Frustrated, incorporated

How’s that for a 90s shout-out to Soul Asylum? In all seriousness, it’s a fairly accurate description of a recent ER shift I recently worked. All the examples listed below are true stories. They are frustrating. They are perfect examples of people not claiming ownership of their own well-being. This is a reminder that we are all still responsible for our own individual health care.

The night started by seeing a sweet older lady that spends 6 months of the year in the warmer climates of the American south. She has good health insurance coverage for the half year she’s abroad. Last week she was walking with the assistance of her Zimmer frame (colloquially known as a “walker”), but a few days ago, she had more difficulty and pain and couldn’t get around as well. This prompted her to visit her local American hospital. In true American fashion, they ordered every test under the sun except for a prostate test. Specific to her situation, they had performed x-rays and even did a computerized tomography (CT, or “cat” scan). So when asked what the American doctors discovered, her answer was she didn’t know. She hadn’t paid attention because she had decided to return to Canada. Her son picked her up from the airport and drove her straight to the Emergency Department in her Canadian hometown. Fortunately we were able to get a diagnosis with not having to do as many tests, but the entire visit could have perhaps been avoided all together since she received a full work-up south of the border.

A few patients later, I met a pleasant lady who had called an ambulance because she was having a bad headache and saw that her blood pressure was very high. After speaking with her, I learned that a few months ago she decided on her own to stop taking her blood pressure medication, against the advice of her family doctor. In fact, she had called an ambulance and came to our same Emergency Department 4 days prior for the exact same complaint! According to the notes of her treating physician for that first presentation, they spent a good deal of time making sure it was in fact just high blood pressure not being treated. There was quite a thorough work-up. He prescribed her one of the blood pressure medications she was no longer taking and recommended she have a follow-up appointment in 2 weeks to gauge how her blood pressure to the re-introduction of the medication. As the story unfolded, she actually didn’t start taking the medication again until the evening that she came back to the Emergency Department. Coincidentally (or not), as we kept an eye on her vital signs, her blood pressure began to come down to a safer level without us having given her anything at all – she had already started the treatment by finally taking the medication she was supposed to have been taking all along! The visit could have been avoided all together had she resumed the medication as recommended to her when she was seen 4 days ago, or better yet, if she had not stopped taking her medications to begin with.

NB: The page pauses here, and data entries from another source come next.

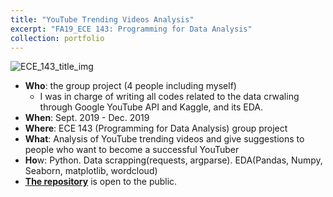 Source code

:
 ```yaml
---
title: "YouTube Trending Videos Analysis"
excerpt: "FA19_ECE 143: Programming for Data Analysis"
collection: portfolio
---
```

![ECE_143_title_img](https://user-images.githubusercontent.com/58493928/116166181-4cee3080-a6b2-11eb-95cd-a1bbd0afe754.png)
- **Who**: the group project (4 people including myself)
  - I was in charge of writing all codes related to the data crwaling through Google YouTube API and Kaggle, and its EDA.
- **When**: Sept. 2019 - Dec. 2019
- **Where**: ECE 143 (Programming for Data Analysis) group project
- **What**: Analysis of YouTube trending videos and give suggestions to people who want to become a successful YouTuber
- **Ho**w: Python. Data scrapping(requests, argparse). EDA(Pandas, Numpy, Seaborn, matplotlib, wordcloud)
- **[The repository](https://github.com/haenara-shin/YouTube-Trending-Videos-Analysis-Team15-FA19.git)** is open to the public.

The final example in this edition of the Doctors’ Rant goes along the same theme. A middle-aged gentleman came to our Emergency Department complaining of belly pain. Not an overly unusual presentation except for the part where this same middle-aged gentleman was in our same Emergency Department earlier in the day, and was diagnosed with pancreatitis. This involves swelling of the pancreas, an organ in the abdomen that secretes enzymes, such as insulin. The treatment for pancreatitis calls for pain control and bowel rest. Once upon a time it was common to treat people suffering from pancreatitis by fasting, thus allowing the inflammation to settle. Nowadays the evidence agrees more with soft light diets rather than fasting. Our middle-aged gentleman opted to have a meal of cheezies, a bologna sandwich, 2 ice cream sandwiches and cookies. Unfortunately, most experts would not classify this as a light or soft diet. This resulted in our middle-aged gentleman having a recurring flare of his abdominal pain prompting him to return to the Emergency Department. This visit could have also been avoided had he adhered to the instructions from the first treating physician.

As you have my surmised, the theme of today’s rant is about Emergency Department visits that could have been avoided had individuals took ownership of their health care, and followed the recommendations given to them at their original visit. I’m not attesting that all advice given by every doctor is absolutely spot-on every time, but when basic instructions are suggested and they are ignored, only to cause further discomfort, the individual should be at least part liable. It’s just a travesty that resources, money and time are wasted on repeat offenders who did not bother listening to the advice to help them take care of themselves.